Das E-Rezept ist da – was für verschreibungspflichtige Arzneimittel zu beachten ist

Infolge des sogenannten „Digital-Gesetzes“ (Gesetz zur Beschleunigung der Digitalisierung des Gesundheits­wesens, DigiG) sind Ärztinnen und Ärzte, die selbst oder in entsprechenden Einrichtungen an der vertragsärztlichen Versorgung teilnehmen, seit dem Beginn des Jahres 2024 zur elektronischen Verordnung verschreibungspflichtiger Arzneimittel verpflichtet. Das E-Rezept wird damit in der Arzneimittelversorgung zum verbindlichen Standard. Dieser Beitrag versorgt Sie mit allen hierzu wesentlichen Informationen.

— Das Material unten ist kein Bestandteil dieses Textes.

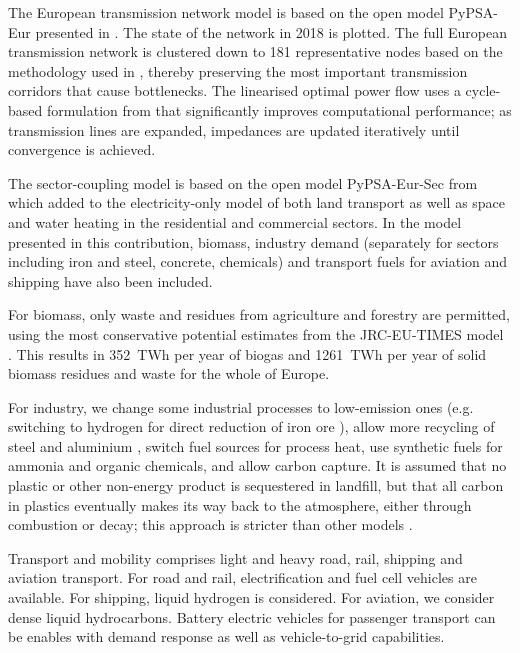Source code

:The European transmission network model is based on the open model PyPSA-Eur
presented in \cite{horschPyPSAEurOpen2018}. The state of the network in 2018 is plotted. The full European transmission network is clustered
down to 181 representative nodes based on the methodology used in
\cite{Hoersch2017}, thereby preserving the most important transmission corridors
that cause bottlenecks. The linearised optimal power flow uses a cycle-based
formulation from \cite{horschLinearOptimal2018} that significantly improves computational
performance; as transmission lines are expanded, impedances are updated
iteratively until convergence is achieved.

The sector-coupling model is based on the open model PyPSA-Eur-Sec from
\cite{brownSynergiesSector2018} which added to the electricity-only model of
\cite{schlachtbergerBenefitsCooperation2017} both land transport as well as space and water heating
in the residential and commercial sectors. In the model presented in this
contribution, biomass, industry demand (separately for sectors including iron
and steel, concrete, chemicals) and transport fuels for aviation and shipping
have also been included.

For biomass, only waste and residues from agriculture and forestry are
permitted, using the most conservative potential estimates from the JRC-EU-TIMES
model \cite{jrcbiomass2015}. This results in 352~TWh per year of biogas and
1261~TWh per year of solid biomass residues and waste for the whole of Europe.

For industry, we change some industrial processes to low-emission ones (e.g.
switching to hydrogen for direct reduction of iron ore \cite{voglAssessmentHydrogen2018}), allow
more recycling of steel and aluminium \cite{circular_economy}, switch fuel
sources for process heat, use synthetic fuels for ammonia and organic chemicals,
and allow carbon capture. It is assumed that no plastic or other non-energy
product is sequestered in landfill, but that all carbon in plastics eventually
makes its way back to the atmosphere, either through combustion or decay; this
approach is stricter than other models \cite{in-depth_2018}.

Transport and mobility comprises light and heavy road, rail, shipping and
aviation transport. For road and rail, electrification and fuel cell vehicles are
available. For shipping, liquid hydrogen is considered. For aviation, we
consider dense liquid hydrocarbons. Battery electric vehicles for passenger
transport can be enables with demand response as well as vehicle-to-grid
capabilities.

Perspektivisch soll das E-Rezept das bisherige Rezept aus Papier vollständig ersetzen: Ein Rezept-Ausdruck soll nicht mehr notwendig sein. Die digitale Verordnung soll auf dem E-Rezept-Fachdienst­server innerhalb der Telematikinfrastruktur (TI) liegen; nur Ärztinnen und Ärzte, Apothekerinnen und Apotheker sollen sie dort abrufen und bearbeiten können. Patientinnen und Patienten sollen das Rezept auf dem Smartphone ansehen und es per App nicht nur einlösen, sondern auch löschen können. 
Die gesetzlichen Vorgaben zur Umsetzung dieses Szenarios beziehen sich aber zunächst ausschließlich auf bisher über das „Muster 16“ verordnete verschreibungspflichtige Arzneimittel, deren Kosten von der gesetzlichen Krankenversicherung übernommen werden. Sie gelten auch für Rezepturen und Blutprodukte, die ausschließlich in Apotheken abgegeben werden können. 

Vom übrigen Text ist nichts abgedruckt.